Where a line of the entries below includes the string "Klassen", count it. Give only the resulting number.
(Beginning of EXERCISE INPUTS)
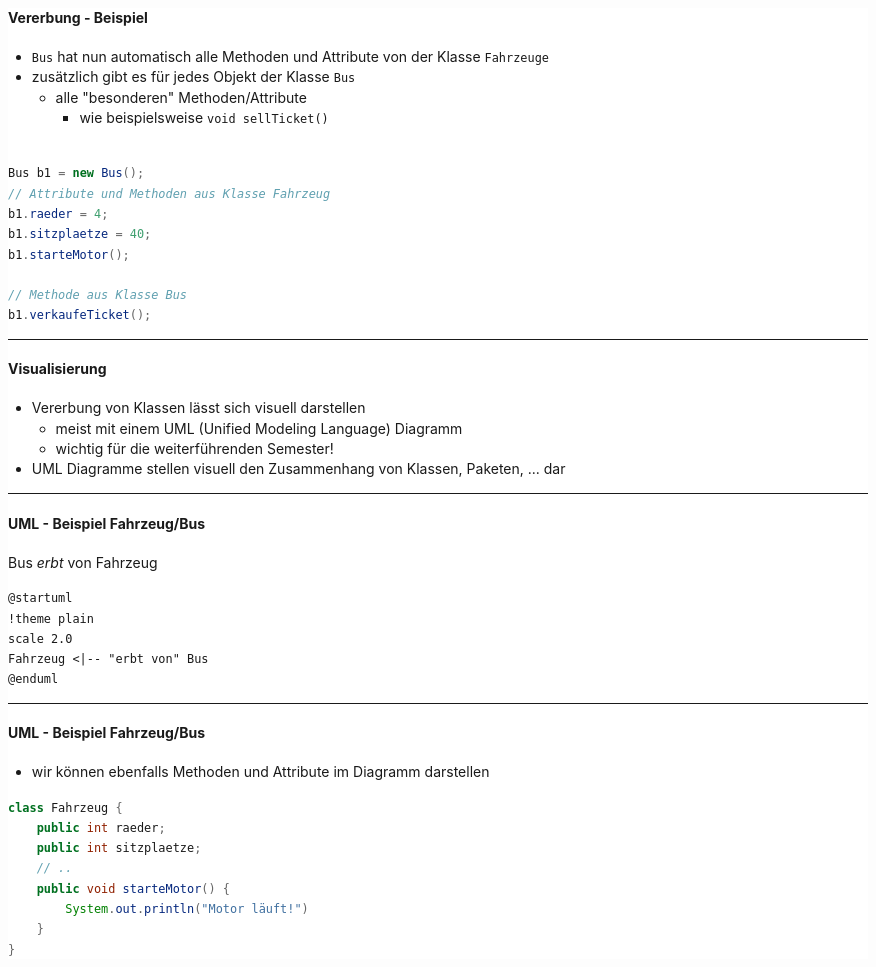 
#### Vererbung - Beispiel

- `Bus` hat nun automatisch alle Methoden und Attribute von der Klasse `Fahrzeuge`
- zusätzlich gibt es für jedes Objekt der Klasse `Bus`
    - alle "besonderen" Methoden/Attribute
        - wie beispielsweise `void sellTicket()`

```java

Bus b1 = new Bus();
// Attribute und Methoden aus Klasse Fahrzeug
b1.raeder = 4;
b1.sitzplaetze = 40;
b1.starteMotor();

// Methode aus Klasse Bus
b1.verkaufeTicket();

```

---

#### Visualisierung

- Vererbung von Klassen lässt sich visuell darstellen
    - meist mit einem UML (Unified Modeling Language) Diagramm
    - wichtig für die weiterführenden Semester!
- UML Diagramme stellen visuell den Zusammenhang von Klassen, Paketen, ... dar

---

#### UML - Beispiel Fahrzeug/Bus

Bus _erbt_ von Fahrzeug <br>

```plantuml
@startuml
!theme plain
scale 2.0
Fahrzeug <|-- "erbt von" Bus
@enduml
```

---

#### UML - Beispiel Fahrzeug/Bus

- wir können ebenfalls Methoden und Attribute im Diagramm darstellen


```java
class Fahrzeug {
    public int raeder;
    public int sitzplaetze;
    // ..
    public void starteMotor() {
        System.out.println("Motor läuft!")
    }
}

```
(End of EXERCISE INPUTS)
TASK ANSWER
2